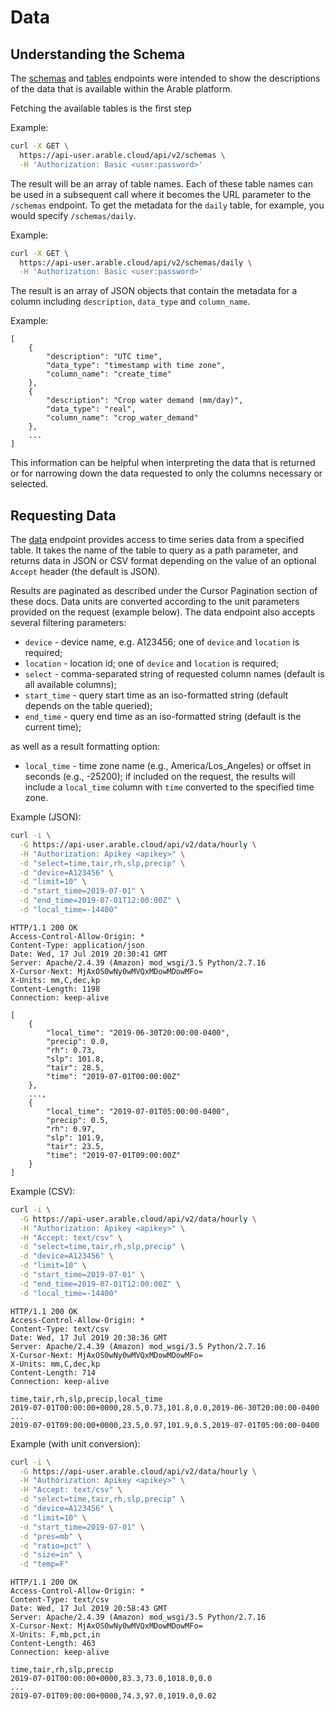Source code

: # Data

## Understanding the Schema

The [schemas](https://api-user.arable.cloud/api/v2/doc#operation/get_schemas) and [tables](https://api-user.arable.cloud/api/v2/doc#operation/get_schema) endpoints were intended to show the descriptions of the data that is available within the Arable platform.

Fetching the available tables is the first step

Example:
```bash
curl -X GET \
  https://api-user.arable.cloud/api/v2/schemas \
  -H 'Authorization: Basic <user:password>'
```

The result will be an array of table names. Each of these table names can be used in a subsequent call where it becomes the URL parameter to the `/schemas` endpoint. To get the metadata for the `daily` table, for example, you would specify `/schemas/daily`.

Example: 
```bash
curl -X GET \
  https://api-user.arable.cloud/api/v2/schemas/daily \
  -H 'Authorization: Basic <user:password>'
```

The result is an array of JSON objects that contain the metadata for a column including `description`, `data_type` and `column_name`. 

Example:
```text
[
    {
        "description": "UTC time",
        "data_type": "timestamp with time zone",
        "column_name": "create_time"
    },
    {
        "description": "Crop water demand (mm/day)",
        "data_type": "real",
        "column_name": "crop_water_demand"
    },
    ...
]
```

This information can be helpful when interpreting the data that is returned or for narrowing down the data requested to only the columns necessary or selected.

## Requesting Data

The [data](https://api-user.arable.cloud/api/v2/doc#operation/get_data) endpoint provides access to time series data from a specified table. It takes the name of the table to query as a path parameter, and returns data in JSON or CSV format depending on the value of an optional `Accept` header (the default is JSON).

Results are paginated as described under the Cursor Pagination section of these docs. Data units are converted according to the unit parameters provided on the request (example below). The data endpoint also accepts several filtering parameters:

- `device` - device name, e.g. A123456; one of `device` and `location` is required;
- `location` - location id; one of `device` and `location` is required;
- `select` - comma-separated string of requested column names (default is all available columns);
- `start_time` - query start time as an iso-formatted string (default depends on the table queried);
- `end_time` - query end time as an iso-formatted string (default is the current time);

as well as a result formatting option:
- `local_time` - time zone name (e.g., America/Los_Angeles) or offset in seconds (e.g., -25200); if included on the request, the results will include a `local_time` column with `time` converted to the specified time zone.

Example (JSON):

```bash
curl -i \
  -G https://api-user.arable.cloud/api/v2/data/hourly \
  -H "Authorization: Apikey <apikey>" \
  -d "select=time,tair,rh,slp,precip" \
  -d "device=A123456" \
  -d "limit=10" \
  -d "start_time=2019-07-01" \
  -d "end_time=2019-07-01T12:00:00Z" \
  -d "local_time=-14400"
```

```text
HTTP/1.1 200 OK
Access-Control-Allow-Origin: *
Content-Type: application/json
Date: Wed, 17 Jul 2019 20:30:41 GMT
Server: Apache/2.4.39 (Amazon) mod_wsgi/3.5 Python/2.7.16
X-Cursor-Next: MjAxOS0wNy0wMVQxMDowMDowMFo=
X-Units: mm,C,dec,kp
Content-Length: 1198
Connection: keep-alive

[
    {
        "local_time": "2019-06-30T20:00:00-0400",
        "precip": 0.0,
        "rh": 0.73,
        "slp": 101.8,
        "tair": 28.5,
        "time": "2019-07-01T00:00:00Z"
    },
    ...,
    {
        "local_time": "2019-07-01T05:00:00-0400",
        "precip": 0.5,
        "rh": 0.97,
        "slp": 101.9,
        "tair": 23.5,
        "time": "2019-07-01T09:00:00Z"
    }
]
```

Example (CSV):

```bash
curl -i \
  -G https://api-user.arable.cloud/api/v2/data/hourly \
  -H "Authorization: Apikey <apikey>" \
  -H "Accept: text/csv" \
  -d "select=time,tair,rh,slp,precip" \
  -d "device=A123456" \
  -d "limit=10" \
  -d "start_time=2019-07-01" \
  -d "end_time=2019-07-01T12:00:00Z" \
  -d "local_time=-14400"
```

```text
HTTP/1.1 200 OK
Access-Control-Allow-Origin: *
Content-Type: text/csv
Date: Wed, 17 Jul 2019 20:38:36 GMT
Server: Apache/2.4.39 (Amazon) mod_wsgi/3.5 Python/2.7.16
X-Cursor-Next: MjAxOS0wNy0wMVQxMDowMDowMFo=
X-Units: mm,C,dec,kp
Content-Length: 714
Connection: keep-alive

time,tair,rh,slp,precip,local_time
2019-07-01T00:00:00+0000,28.5,0.73,101.8,0.0,2019-06-30T20:00:00-0400
...
2019-07-01T09:00:00+0000,23.5,0.97,101.9,0.5,2019-07-01T05:00:00-0400
```

Example (with unit conversion):

```bash
curl -i \
  -G https://api-user.arable.cloud/api/v2/data/hourly \
  -H "Authorization: Apikey <apikey>" \
  -H "Accept: text/csv" \
  -d "select=time,tair,rh,slp,precip" \
  -d "device=A123456" \
  -d "limit=10" \
  -d "start_time=2019-07-01" \
  -d "pres=mb" \
  -d "ratio=pct" \
  -d "size=in" \
  -d "temp=F"
```

```text
HTTP/1.1 200 OK
Access-Control-Allow-Origin: *
Content-Type: text/csv
Date: Wed, 17 Jul 2019 20:58:43 GMT
Server: Apache/2.4.39 (Amazon) mod_wsgi/3.5 Python/2.7.16
X-Cursor-Next: MjAxOS0wNy0wMVQxMDowMDowMFo=
X-Units: F,mb,pct,in
Content-Length: 463
Connection: keep-alive

time,tair,rh,slp,precip
2019-07-01T00:00:00+0000,83.3,73.0,1018.0,0.0
...
2019-07-01T09:00:00+0000,74.3,97.0,1019.0,0.02
```
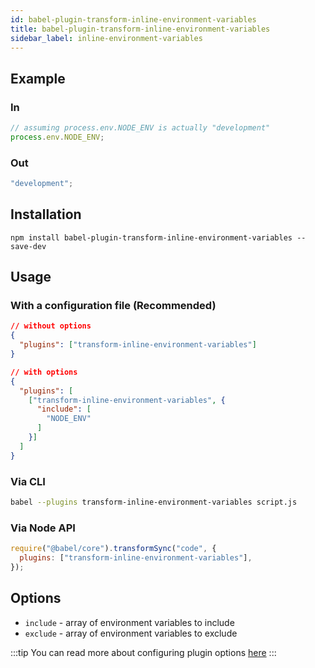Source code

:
 ```yaml
---
id: babel-plugin-transform-inline-environment-variables
title: babel-plugin-transform-inline-environment-variables
sidebar_label: inline-environment-variables
---
```


## Example

### In

```js title="JavaScript"
// assuming process.env.NODE_ENV is actually "development"
process.env.NODE_ENV;
```

### Out

```js title="JavaScript"
"development";
```

## Installation

```shell npm2yarn
npm install babel-plugin-transform-inline-environment-variables --save-dev
```

## Usage

### With a configuration file (Recommended)

```json title="JSON"
// without options
{
  "plugins": ["transform-inline-environment-variables"]
}

// with options
{
  "plugins": [
    ["transform-inline-environment-variables", {
      "include": [
        "NODE_ENV"
      ]
    }]
  ]
}
```

### Via CLI

```sh title="Shell"
babel --plugins transform-inline-environment-variables script.js
```

### Via Node API

```js title="JavaScript"
require("@babel/core").transformSync("code", {
  plugins: ["transform-inline-environment-variables"],
});
```

## Options

- `include` - array of environment variables to include
- `exclude` - array of environment variables to exclude

:::tip
You can read more about configuring plugin options [here](https://babeljs.io/docs/en/plugins#plugin-options)
:::
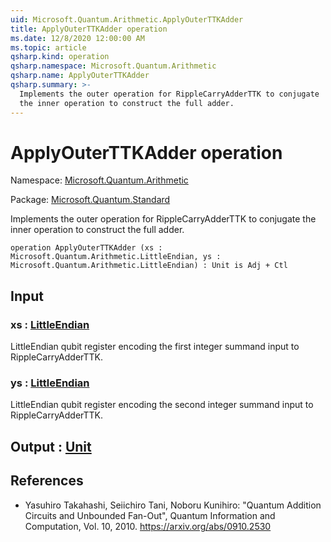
 ```yaml
---
uid: Microsoft.Quantum.Arithmetic.ApplyOuterTTKAdder
title: ApplyOuterTTKAdder operation
ms.date: 12/8/2020 12:00:00 AM
ms.topic: article
qsharp.kind: operation
qsharp.namespace: Microsoft.Quantum.Arithmetic
qsharp.name: ApplyOuterTTKAdder
qsharp.summary: >-
  Implements the outer operation for RippleCarryAdderTTK to conjugate
  the inner operation to construct the full adder.
---
```


# ApplyOuterTTKAdder operation

Namespace: [Microsoft.Quantum.Arithmetic](xref:Microsoft.Quantum.Arithmetic)

Package: [Microsoft.Quantum.Standard](https://nuget.org/packages/Microsoft.Quantum.Standard)


Implements the outer operation for RippleCarryAdderTTK to conjugatethe inner operation to construct the full adder.

```qsharp
operation ApplyOuterTTKAdder (xs : Microsoft.Quantum.Arithmetic.LittleEndian, ys : Microsoft.Quantum.Arithmetic.LittleEndian) : Unit is Adj + Ctl
```


## Input

### xs : [LittleEndian](xref:Microsoft.Quantum.Arithmetic.LittleEndian)

LittleEndian qubit register encoding the first integer summandinput to RippleCarryAdderTTK.


### ys : [LittleEndian](xref:Microsoft.Quantum.Arithmetic.LittleEndian)

LittleEndian qubit register encoding the second integer summandinput to RippleCarryAdderTTK.



## Output : [Unit](xref:microsoft.quantum.lang-ref.unit)



## References

- Yasuhiro Takahashi, Seiichiro Tani, Noboru Kunihiro: "Quantum  Addition Circuits and Unbounded Fan-Out", Quantum Information and  Computation, Vol. 10, 2010.  https://arxiv.org/abs/0910.2530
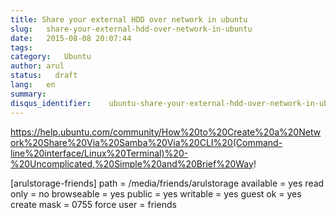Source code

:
 ```yaml
---
title: Share your external HDD over network in ubuntu
slug:   share-your-external-hdd-over-network-in-ubuntu
date:   2015-08-08 20:07:44
tags:
category:   Ubuntu
author: arul
status:   draft
lang:   en
summary:
disqus_identifier:    ubuntu-share-your-external-hdd-over-network-in-ubuntu
---
```


<https://help.ubuntu.com/community/How%20to%20Create%20a%20Network%20Share%20Via%20Samba%20Via%20CLI%20(Command-line%20interface/Linux%20Terminal)%20-%20Uncomplicated,%20Simple%20and%20Brief%20Way>!

\[arulstorage-friends\] path = /media/friends/arulstorage available =
yes read only = no browseable = yes public = yes writable = yes guest ok
= yes create mask = 0755 force user = friends
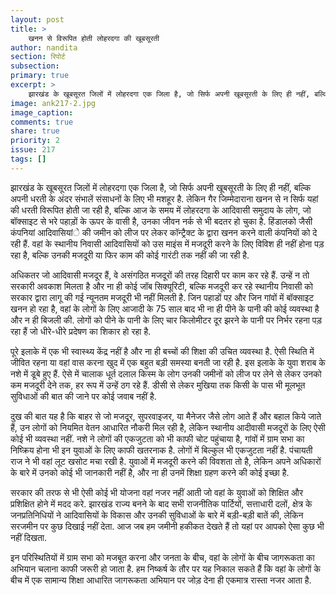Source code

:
 ```yaml
---
layout: post
title: >
    खनन से विरूपित होती लोहरदगा की खूबसूरती
author: nandita
section: रिपोर्ट
subsection:
primary: true
excerpt: >
    झारखंड के खूबसूरत जिलों में लोहरदगा एक जिला है, जो सिर्फ अपनी खूबसूरती के लिए ही नहीं, बल्कि अपनी धरती के अंदर संभालें संसाधनों के लिए भी मशहूर है. लेकिन गैर जिम्मेदाराना खनन से न सिर्फ यहां की धरती विरूपित होती जा रही है, ...
image: ank217-2.jpg
image_caption: 
comments: true
share: true
priority: 2
issue: 217
tags: []
---
```


झारखंड के खूबसूरत जिलों में लोहरदगा एक जिला है, जो सिर्फ अपनी खूबसूरती के लिए ही नहीं, बल्कि अपनी धरती के अंदर संभालें संसाधनों के लिए भी मशहूर है. लेकिन गैर जिम्मेदाराना खनन से न सिर्फ यहां की धरती विरूपित होती जा रही है, बल्कि आज के समय में लोहरदगा के आदिवासी समुदाय के लोग, जो बॉक्साइट से भरे पहाड़ों के ऊपर के वासी है, उनका जीवन नर्क से भी बदतर हो चुका है. हिंडालको जैसी कंपनियां आदिवासियांे की जमीन को लीज पर लेकर कॉन्ट्रैक्ट के द्वारा खनन करने वाली कंपनियों को दे रही हैं. वहां के स्थानीय निवासी आदिवासियों को उस माइंस में मजदूरी करने के लिए विविश ही नहीं होना पड़ रहा है, बल्कि उनकी मजदूरी या फिर काम की कोई गारंटी तक नहीं की जा रही है.

अधिकतर जो आदिवासी मजदूर हैं, वे असंगठित मजदूरों की तरह दिहारी पर काम कर रहे हैं. उन्हें न तो सरकारी अवकाश मिलता है और ना ही कोई जॉब सिक्यूरिटी, बल्कि मजदूरी कर रहे स्थानीय निवासी को सरकार द्वारा लागू की गई न्यूनतम मजदूरी भी नहीं मिलती है. जिन पहाडों पऱ और जिन गांवों में बॉक्साइट खनन हो रहा है, वहां के लोगों के लिए आजादी के 75 साल बाद भी ना ही पीने के पानी की कोई व्यवस्था है और न ही बिजली की. लोगों को पीने के पानी के लिए चार किलोमीटर दूर झरने के पानी पर निर्भर रहना पड़ रहा हैं जो धीरे-धीरे प्रदेषण का शिकार हो रहा है.  

पूरे इलाके में एक भी स्वास्थ्य केंद्र नहीं है और ना ही बच्चों की शिक्षा की उचित व्यवस्था है. ऐसी स्थिति में जीवित रहना या वहां वास करना खुद में एक बहुत बड़ी समस्या बनती जा रही है. इस इलाके के युवा शराब के नशे में डूबे हुए हैं. ऐसे में चालाक धूर्त दलाल किस्म के लोग उनकी जमीनों को लीज पर लेने से लेकर उनको कम मजदूरी देने तक, हर रूप में उन्हें ठग रहे हैं. डीसी से लेकर मुखिया तक किसी के पास भी मूलभूत सुविधाओं की बात की जाने पर कोई जवाब नहीं है.

दुख की बात यह है कि बाहर से जो मजदूर, सुपरवाइजर, या मैनेजर जैसे लोग आते हैं और बहाल किये जाते हैं, उन लोगों को नियमित वेतन आधारित नौकरी मिल रही है, लेकिन  स्थानीय आदीवासी मजदूरों के लिए ऐसी कोई भी व्यवस्था नहीं. नशे ने लोगों की एकजुटता को भी काफी चोट पहुंचाया है, गांवों में  ग्राम सभा का निष्क्रिय होना भी इन युवाओं के लिए काफी खतरनाक है. लोगों में बिल्कुल भी एकजुटता नहीं है. पंचायती राज ने भी वहां लूट खसोट मचा रखी है. युवाओं में मजदूरी करने की विवशता तो है, लेकिन अपने अधिकारों के बारे में उनको कोई भी जानकारी नहीं है, और ना ही उनमें शिक्षा ग्रहण करने की कोई इच्छा है.

सरकार की तरफ से भी ऐसी कोई भी योजना वहां नजर नहीं आती जो वहां के युवाओं को शिक्षित और प्रशिक्षित होने में मदद करे. झारखंड राज्य बनने के बाद सभी राजनीतिक पार्टियों, सत्ताधारी दलों, क्षेत्र के जनप्रतिनिधियों ने आदिवासियों के विकास और उनकी सुविधाओं के बारे में बड़ी-बड़ी बातें की, लेकिन सरजमीन पर कुछ दिखाई नहीं देता.  आज जब हम जमीनी हकीकत देखते हैं तो यहां पर आपको ऐसा कुछ भी नहीं दिखता.

इन परिस्थितियों में ग्राम सभा को मजबूत करना और जनता के बीच, वहां के लोगों के बीच जागरूकता का अभियान चलाना काफी जरूरी हो जाता है. हम निष्कर्ष के तौर पर यह निकाल सकते हैं कि वहां के लोगों के बीच में एक सामान्य शिक्षा आधारित जागरूकता अभियान पर जोड़ देना ही एकमात्र रास्ता नजर आता है.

***

-- Exercise requirements --
Could you work out how many lines of the data above contain the word "inner"? Give only the number.

-- Answer for this exercise --
2